Top of WORKING DATA
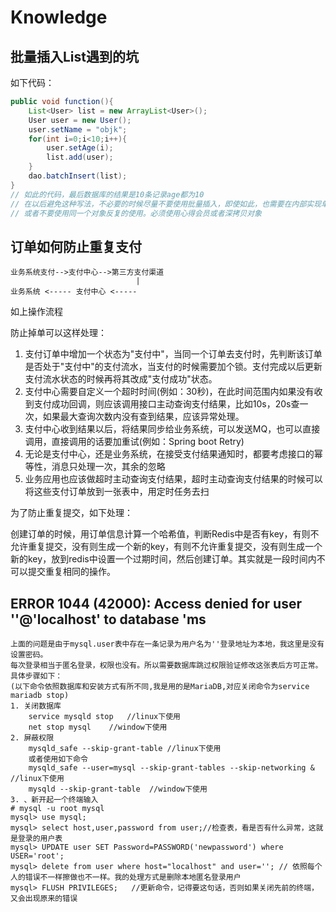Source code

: # Knowledge

## 批量插入List遇到的坑

如下代码：

```java
public void function(){
	List<User> list = new ArrayList<User>();
    User user = new User();
    user.setName = "objk";
    for(int i=0;i<10;i++){
        user.setAge(i);
        list.add(user);
    }
    dao.batchInsert(list);
}
// 如此的代码，最后数据库的结果是10条记录age都为10
// 在以后避免这种写法，不必要的时候尽量不要使用批量插入，即使如此，也需要在内部实现单条插入
// 或者不要使用同一个对象反复的使用。必须使用心得会员或者深拷贝对象
```

## 订单如何防止重复支付

```text
业务系统支付-->支付中心-->第三方支付渠道
							|
业务系统 <-----	支付中心 <-----
```

如上操作流程

防止掉单可以这样处理：

1. 支付订单中增加一个状态为"支付中"，当同一个订单去支付时，先判断该订单是否处于"支付中"的支付流水，当支付的时候需要加个锁。支付完成以后更新支付流水状态的时候再将其改成"支付成功"状态。
2. 支付中心需要自定义一个超时时间(例如：30秒)，在此时间范围内如果没有收到支付成功回调，则应该调用接口主动查询支付结果，比如10s，20s查一次，如果最大查询次数内没有查到结果，应该异常处理。
3. 支付中心收到结果以后，将结果同步给业务系统，可以发送MQ，也可以直接调用，直接调用的话要加重试(例如：Spring boot Retry)
4. 无论是支付中心，还是业务系统，在接受支付结果通知时，都要考虑接口的幂等性，消息只处理一次，其余的忽略
5. 业务应用也应该做超时主动查询支付结果，超时主动查询支付结果的时候可以将这些支付订单放到一张表中，用定时任务去扫

为了防止重复提交，如下处理：

创建订单的时候，用订单信息计算一个哈希值，判断Redis中是否有key，有则不允许重复提交，没有则生成一个新的key，有则不允许重复提交，没有则生成一个新的key，放到redis中设置一个过期时间，然后创建订单。其实就是一段时间内不可以提交重复相同的操作。



## ERROR 1044 (42000): Access denied for user ''@'localhost' to database 'ms

```text
上面的问题是由于mysql.user表中存在一条记录为用户名为''登录地址为本地，我这里是没有设置密码。
每次登录相当于匿名登录，权限也没有。所以需要数据库跳过权限验证修改这张表后方可正常。具体步骤如下：
(以下命令依照数据库和安装方式有所不同,我是用的是MariaDB,对应关闭命令为service mariadb stop)
1. 关闭数据库
	service mysqld stop   //linux下使用   
	net stop mysql    //window下使用
2. 屏蔽权限
    mysqld_safe --skip-grant-table //linux下使用
    或者使用如下命令
	mysqld_safe --user=mysql --skip-grant-tables --skip-networking & //linux下使用
    mysqld --skip-grant-table  //window下使用
3. 、新开起一个终端输入
# mysql -u root mysql
mysql> use mysql;
mysql> select host,user,password from user;//检查表，看是否有什么异常，这就是登录的用户表
mysql> UPDATE user SET Password=PASSWORD('newpassword') where USER='root';
mysql> delete from user where host="localhost" and user=''; // 依照每个人的错误不一样擦做也不一样。我的处理方式是删除本地匿名登录用户
mysql> FLUSH PRIVILEGES;   //更新命令，记得要这句话，否则如果关闭先前的终端，又会出现原来的错误
```

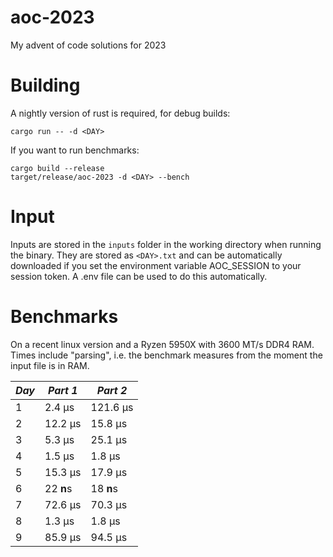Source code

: # aoc-2023
My advent of code solutions for 2023

# Building
A nightly version of rust is required, for debug builds:
```
cargo run -- -d <DAY>
```
If you want to run benchmarks:
```
cargo build --release
target/release/aoc-2023 -d <DAY> --bench
```

# Input
Inputs are stored in the `inputs` folder in the working directory when running the binary.
They are stored as `<DAY>.txt` and can be automatically downloaded if you set the environment variable AOC_SESSION to your
session token. A .env file can be used to do this automatically.

# Benchmarks
On a recent linux version and a Ryzen 5950X with 3600 MT/s DDR4 RAM.
Times include "parsing", i.e. the benchmark measures from the moment the input file is in RAM.

| *Day* | *Part 1* | *Part 2* |
|-------|----------|----------|
|   1   |   2.4 µs | 121.6 µs |
|   2   |  12.2 µs |  15.8 µs |
|   3   |   5.3 µs |  25.1 µs |
|   4   |   1.5 µs |   1.8 µs |
|   5   |  15.3 µs |  17.9 µs |
|   6   |  22 **n**s |  18 **n**s |
|   7   |  72.6 µs |  70.3 µs |
|   8   |   1.3 µs |   1.8 µs |
|   9   |  85.9 µs |  94.5 µs |
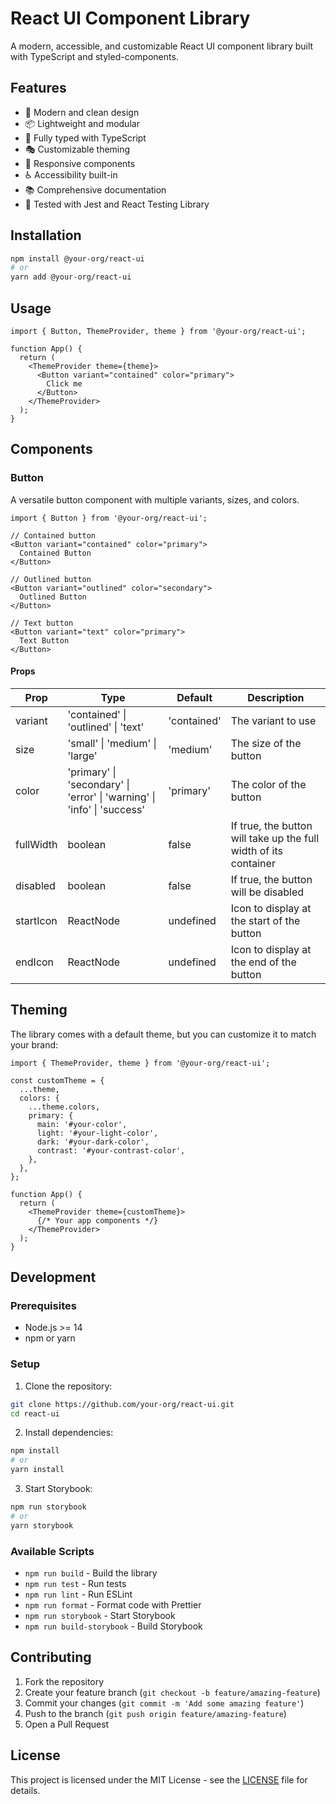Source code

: # React UI Component Library

A modern, accessible, and customizable React UI component library built with TypeScript and styled-components.

## Features

- 🎨 Modern and clean design
- 📦 Lightweight and modular
- 🎯 Fully typed with TypeScript
- 🎭 Customizable theming
- 📱 Responsive components
- ♿ Accessibility built-in
- 📚 Comprehensive documentation
- 🧪 Tested with Jest and React Testing Library

## Installation

```bash
npm install @your-org/react-ui
# or
yarn add @your-org/react-ui
```

## Usage

```tsx
import { Button, ThemeProvider, theme } from '@your-org/react-ui';

function App() {
  return (
    <ThemeProvider theme={theme}>
      <Button variant="contained" color="primary">
        Click me
      </Button>
    </ThemeProvider>
  );
}
```

## Components

### Button

A versatile button component with multiple variants, sizes, and colors.

```tsx
import { Button } from '@your-org/react-ui';

// Contained button
<Button variant="contained" color="primary">
  Contained Button
</Button>

// Outlined button
<Button variant="outlined" color="secondary">
  Outlined Button
</Button>

// Text button
<Button variant="text" color="primary">
  Text Button
</Button>
```

#### Props

| Prop | Type | Default | Description |
|------|------|---------|-------------|
| variant | 'contained' \| 'outlined' \| 'text' | 'contained' | The variant to use |
| size | 'small' \| 'medium' \| 'large' | 'medium' | The size of the button |
| color | 'primary' \| 'secondary' \| 'error' \| 'warning' \| 'info' \| 'success' | 'primary' | The color of the button |
| fullWidth | boolean | false | If true, the button will take up the full width of its container |
| disabled | boolean | false | If true, the button will be disabled |
| startIcon | ReactNode | undefined | Icon to display at the start of the button |
| endIcon | ReactNode | undefined | Icon to display at the end of the button |

## Theming

The library comes with a default theme, but you can customize it to match your brand:

```tsx
import { ThemeProvider, theme } from '@your-org/react-ui';

const customTheme = {
  ...theme,
  colors: {
    ...theme.colors,
    primary: {
      main: '#your-color',
      light: '#your-light-color',
      dark: '#your-dark-color',
      contrast: '#your-contrast-color',
    },
  },
};

function App() {
  return (
    <ThemeProvider theme={customTheme}>
      {/* Your app components */}
    </ThemeProvider>
  );
}
```

## Development

### Prerequisites

- Node.js >= 14
- npm or yarn

### Setup

1. Clone the repository:
```bash
git clone https://github.com/your-org/react-ui.git
cd react-ui
```

2. Install dependencies:
```bash
npm install
# or
yarn install
```

3. Start Storybook:
```bash
npm run storybook
# or
yarn storybook
```

### Available Scripts

- `npm run build` - Build the library
- `npm run test` - Run tests
- `npm run lint` - Run ESLint
- `npm run format` - Format code with Prettier
- `npm run storybook` - Start Storybook
- `npm run build-storybook` - Build Storybook

## Contributing

1. Fork the repository
2. Create your feature branch (`git checkout -b feature/amazing-feature`)
3. Commit your changes (`git commit -m 'Add some amazing feature'`)
4. Push to the branch (`git push origin feature/amazing-feature`)
5. Open a Pull Request

## License

This project is licensed under the MIT License - see the [LICENSE](LICENSE) file for details. 
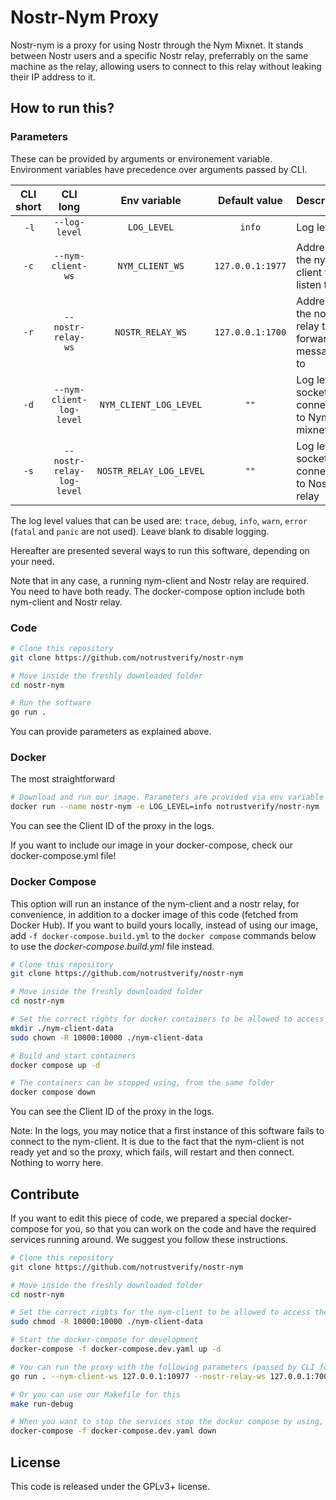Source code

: 
# Nostr-Nym Proxy

Nostr-nym is a proxy for using Nostr through the Nym Mixnet. It stands between Nostr users and a specific Nostr relay, preferrably on the same machine as the relay, allowing users to connect to this relay without leaking their IP address to it.

## How to run this?

### Parameters

These can be provided by arguments or environement variable. Environment variables have precedence over arguments passed by CLI.

| CLI short | CLI long | Env variable | Default value | Description |
|:-----:|:-----:|:-----:|:-----:|-----|
| `-l` | `--log-level` | `LOG_LEVEL` | `info` | Log level |
| `-c` | `--nym-client-ws` | `NYM_CLIENT_WS` | `127.0.0.1:1977` | Address of the nym-client to listen to |
| `-r` | `--nostr-relay-ws` | `NOSTR_RELAY_WS` | `127.0.0.1:1700` | Address of the nostr relay to forward messages to |
| `-d` | `--nym-client-log-level` | `NYM_CLIENT_LOG_LEVEL` | `""` | Log level of socket connection to Nym mixnet |
| `-s` | `--nostr-relay-log-level` | `NOSTR_RELAY_LOG_LEVEL` | `""` | Log level of socket connection to Nostr relay |

The log level values that can be used are: `trace`, `debug`, `info`, `warn`, `error` (`fatal` and `panic` are not used). Leave blank to disable logging.

Hereafter are presented several ways to run this software, depending on your need.

Note that in any case, a running nym-client and Nostr relay are required. You need to have both ready. The docker-compose option include both nym-client and Nostr relay. 

### Code

```bash
# Clone this repository
git clone https://github.com/notrustverify/nostr-nym

# Move inside the freshly downloaded folder
cd nostr-nym

# Run the software
go run .
```
You can provide parameters as explained above.

### Docker
The most straightforward
```bash
# Download and run our image. Parameters are provided via env variable (using -e in docker invocation)
docker run --name nostr-nym -e LOG_LEVEL=info notrustverify/nostr-nym
```

You can see the Client ID of the proxy in the logs.

If you want to include our image in your docker-compose, check our docker-compose.yml file!

### Docker Compose

This option will run an instance of the nym-client and a nostr relay, for convenience, in addition to a docker image of this code (fetched from Docker Hub). If you want to build yours locally, instead of using our image, add `-f docker-compose.build.yml` to the `docker compose` commands below to use the _docker-compose.build.yml_ file instead.

```bash
# Clone this repository
git clone https://github.com/notrustverify/nostr-nym

# Move inside the freshly downloaded folder
cd nostr-nym

# Set the correct rights for docker containers to be allowed to access their volumes
mkdir ./nym-client-data
sudo chown -R 10000:10000 ./nym-client-data

# Build and start containers
docker compose up -d

# The containers can be stopped using, from the same folder
docker compose down
```

You can see the Client ID of the proxy in the logs.

Note: In the logs, you may notice that a first instance of this software fails to connect to the nym-client. It is due to the fact that the nym-client is not ready yet and so the proxy, which fails, will restart and then connect. Nothing to worry here.

## Contribute

If you want to edit this piece of code, we prepared a special docker-compose for you, so that you can work on the code and have the required services running around. We suggest you follow these instructions.

```bash
# Clone this repository
git clone https://github.com/notrustverify/nostr-nym

# Move inside the freshly downloaded folder
cd nostr-nym

# Set the correct rights for the nym-client to be allowed to access their volume
sudo chmod -R 10000:10000 ./nym-client-data

# Start the docker-compose for development
docker-compose -f docker-compose.dev.yaml up -d

# You can run the proxy with the following parameters (passed by CLI for example)
go run . --nym-client-ws 127.0.0.1:10977 --nostr-relay-ws 127.0.0.1:7000 --log-level debug

# Or you can use our Makefile for this
make run-debug

# When you want to stop the services stop the docker compose by using, from the same folder
docker-compose -f docker-compose.dev.yaml down
```

## License

This code is released under the GPLv3+ license.
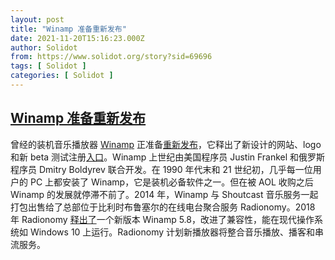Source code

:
 ```yaml
---
layout: post
title: "Winamp 准备重新发布"
date: 2021-11-20T15:16:23.000Z
author: Solidot
from: https://www.solidot.org/story?sid=69696
tags: [ Solidot ]
categories: [ Solidot ]
---
```

<!--1637421383000-->
[Winamp 准备重新发布](https://www.solidot.org/story?sid=69696)
------

<div>
曾经的装机音乐播放器 <a href="https://www.winamp.com/" target="_blank">Winamp</a> 正准备<a href="https://www.bleepingcomputer.com/news/software/winamp-prepares-a-relaunch-new-beta-version-almost-ready/">重新发布</a>，它释出了新设计的网站、logo 和新 beta 测试注册<a href="https://audiovalley.typeform.com/betatester">入口</a>。Winamp 上世纪由美国程序员 Justin Frankel 和俄罗斯程序员 Dmitry Boldyrev 联合开发。在 1990 年代末和 21 世纪初，几乎每一位用户的 PC 上都安装了 Winamp，它是装机必备软件之一。但在被 AOL 收购之后 Winamp 的发展就停滞不前了。2014 年，Winamp 与 Shoutcast 音乐服务一起打包出售给了总部位于比利时布鲁塞尔的在线电台聚合服务 Radionomy。2018 年 Radionomy <a href="https://www.solidot.org/story?sid=58289">释出了</a>一个新版本 Winamp 5.8，改进了兼容性，能在现代操作系统如 Windows 10 上运行。Radionomy 计划新播放器将整合音乐播放、播客和串流服务。
</div>
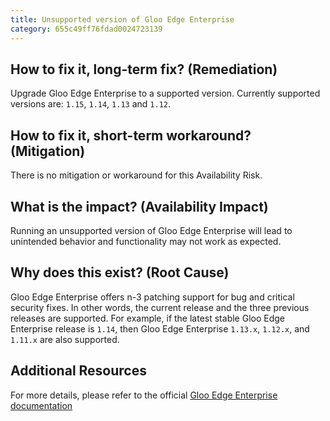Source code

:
 ```yaml
---
title: Unsupported version of Gloo Edge Enterprise
category: 655c49ff76fdad0024723139
---
```


## How to fix it, long-term fix? (Remediation)

Upgrade Gloo Edge Enterprise to a supported version. Currently supported versions are: `1.15`, `1.14`, `1.13` and `1.12`.

## How to fix it, short-term workaround? (Mitigation)

There is no mitigation or workaround for this Availability Risk.

## What is the impact? (Availability Impact)

Running an unsupported version of Gloo Edge Enterprise will lead to unintended behavior and functionality may not work as expected.

## Why does this exist? (Root Cause)

Gloo Edge Enterprise offers n-3 patching support for bug and critical security fixes. In other words, the current release and the three previous releases are supported. For example, if the latest stable Gloo Edge Enterprise release is `1.14`, then Gloo Edge Enterprise `1.13.x`, `1.12.x`, and `1.11.x` are also supported.

## Additional Resources

For more details, please refer to the official [Gloo Edge Enterprise documentation](https://docs.solo.io/gloo-edge/latest/reference/support/)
Bottom of WORKING DATA
• **WORK ORDER**
The answer must be a single number: how many lines of the data hold the word "true".

• **ANSWER TO THIS PROBLEM**
2